3 way: change arguments
You can disable some settings that you don't need. There are a lot of arguments, so look at list. The article is mentioning some useful arguments.
typescript
const args = [
'--autoplay-policy=user-gesture-required',
'--disable-background-networking', // Disable several subsystems which run network requests in the background. This is for use when doing network performance testing to avoid noise in the measurements
'--disable-background-timer-throttling', // Disable task throttling of timer tasks from background pages.
'--disable-backgrounding-occluded-windows', // Disable backgrounding renders for occluded windows. Done for tests to avoid nondeterministic behavior.
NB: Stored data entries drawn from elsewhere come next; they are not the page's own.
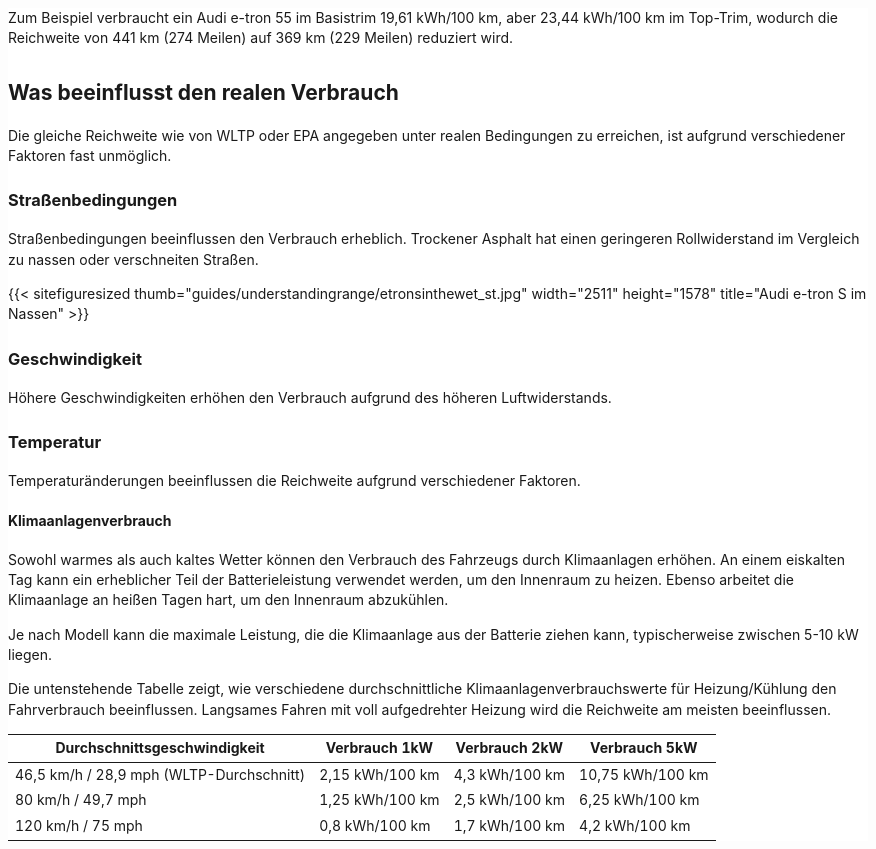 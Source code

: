 Zum Beispiel verbraucht ein Audi e-tron 55 im Basistrim 19,61 kWh/100 km, aber 23,44 kWh/100 km im Top-Trim, wodurch die Reichweite von 441 km (274 Meilen) auf 369 km (229 Meilen) reduziert wird.

## Was beeinflusst den realen Verbrauch

Die gleiche Reichweite wie von WLTP oder EPA angegeben unter realen Bedingungen zu erreichen, ist aufgrund verschiedener Faktoren fast unmöglich.

### Straßenbedingungen

Straßenbedingungen beeinflussen den Verbrauch erheblich. Trockener Asphalt hat einen geringeren Rollwiderstand im Vergleich zu nassen oder verschneiten Straßen.

{{< sitefiguresized thumb="guides/understandingrange/etronsinthewet_st.jpg" width="2511" height="1578" title="Audi e-tron S im Nassen" >}}

### Geschwindigkeit

Höhere Geschwindigkeiten erhöhen den Verbrauch aufgrund des höheren Luftwiderstands.

### Temperatur

Temperaturänderungen beeinflussen die Reichweite aufgrund verschiedener Faktoren.
#### Klimaanlagenverbrauch

Sowohl warmes als auch kaltes Wetter können den Verbrauch des Fahrzeugs durch Klimaanlagen erhöhen. An einem eiskalten Tag kann ein erheblicher Teil der Batterieleistung verwendet werden, um den Innenraum zu heizen. Ebenso arbeitet die Klimaanlage an heißen Tagen hart, um den Innenraum abzukühlen.

Je nach Modell kann die maximale Leistung, die die Klimaanlage aus der Batterie ziehen kann, typischerweise zwischen 5-10 kW liegen.

Die untenstehende Tabelle zeigt, wie verschiedene durchschnittliche Klimaanlagenverbrauchswerte für Heizung/Kühlung den Fahrverbrauch beeinflussen. Langsames Fahren mit voll aufgedrehter Heizung wird die Reichweite am meisten beeinflussen.

<table class="table table-striped border">
    <thead>
        <tr>
            <th>Durchschnittsgeschwindigkeit</th>
            <th>Verbrauch 1kW</th>
            <th>Verbrauch 2kW</th>
            <th>Verbrauch 5kW</th>
        </tr>
    </thead>
    <tbody>
        <tr>
            <td>46,5 km/h / 28,9 mph (WLTP-Durchschnitt)</td>
            <td>2,15 kWh/100 km</td>
            <td>4,3 kWh/100 km</td>
            <td>10,75 kWh/100 km</td>
        </tr>
        <tr>
            <td>80 km/h / 49,7 mph</td>
            <td>1,25 kWh/100 km</td>
            <td>2,5 kWh/100 km</td>
            <td>6,25 kWh/100 km</td>
        </tr>
        <tr>
            <td>120 km/h / 75 mph</td>
            <td>0,8 kWh/100 km</td>
            <td>1,7 kWh/100 km</td>
            <td>4,2 kWh/100 km</td>
        </tr>
    </tbody>
</table>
'--disable-breakpad', // Disables the crash reporting
'--disable-dev-shm-usage', // You may need when you use Docker(VM) https://pptr.dev/troubleshooting/#tips
'--disable-domain-reliability',
'--disable-extensions',
'--disable-hang-monitor', // Suppresses hang monitor dialogs in renderer processes. This may allow slow unload handlers on a page to prevent the tab from closing, but the Task Manager can be used to terminate the offending process in this case
'--disable-ipc-flooding-protection',
'--disable-notifications',
'--disable-offer-store-unmasked-wallet-cards',
'--disable-popup-blocking',
'--disable-print-preview',
'--disable-prompt-on-repost',
'--disable-renderer-backgrounding',
'--disable-setuid-sandbox',
'--disable-speech-api', // Disables the Web Speech API (both speech recognition and synthesis).
'--disable-sync',
'--hide-scrollbars', //Hide scrollbar
'--ignore-gpu-blacklist',
'--metrics-recording-only',
'--mute-audio',
'--no-default-browser-check',
'--no-first-run',
'--no-pings', // Don't send hyperlink auditing pings
'--no-sandbox',
'--no-zygote', // Disables the sandbox for all process types that are normally sandboxed. Meant to be used as a browser-level switch for testing purposes only
'--password-store=basic',
'--use-gl=swiftshader',
'--use-mock-keychain',
]
const browser = await puppeteer.launch({
devtools: true,
headless: false,
args,
})
4 way: Cache resources into Directory
Using userDataDir
option enable you to cache your resources.
Example code
typescript
const browser = await puppeteer.launch({
userDataDir: './my/path'
})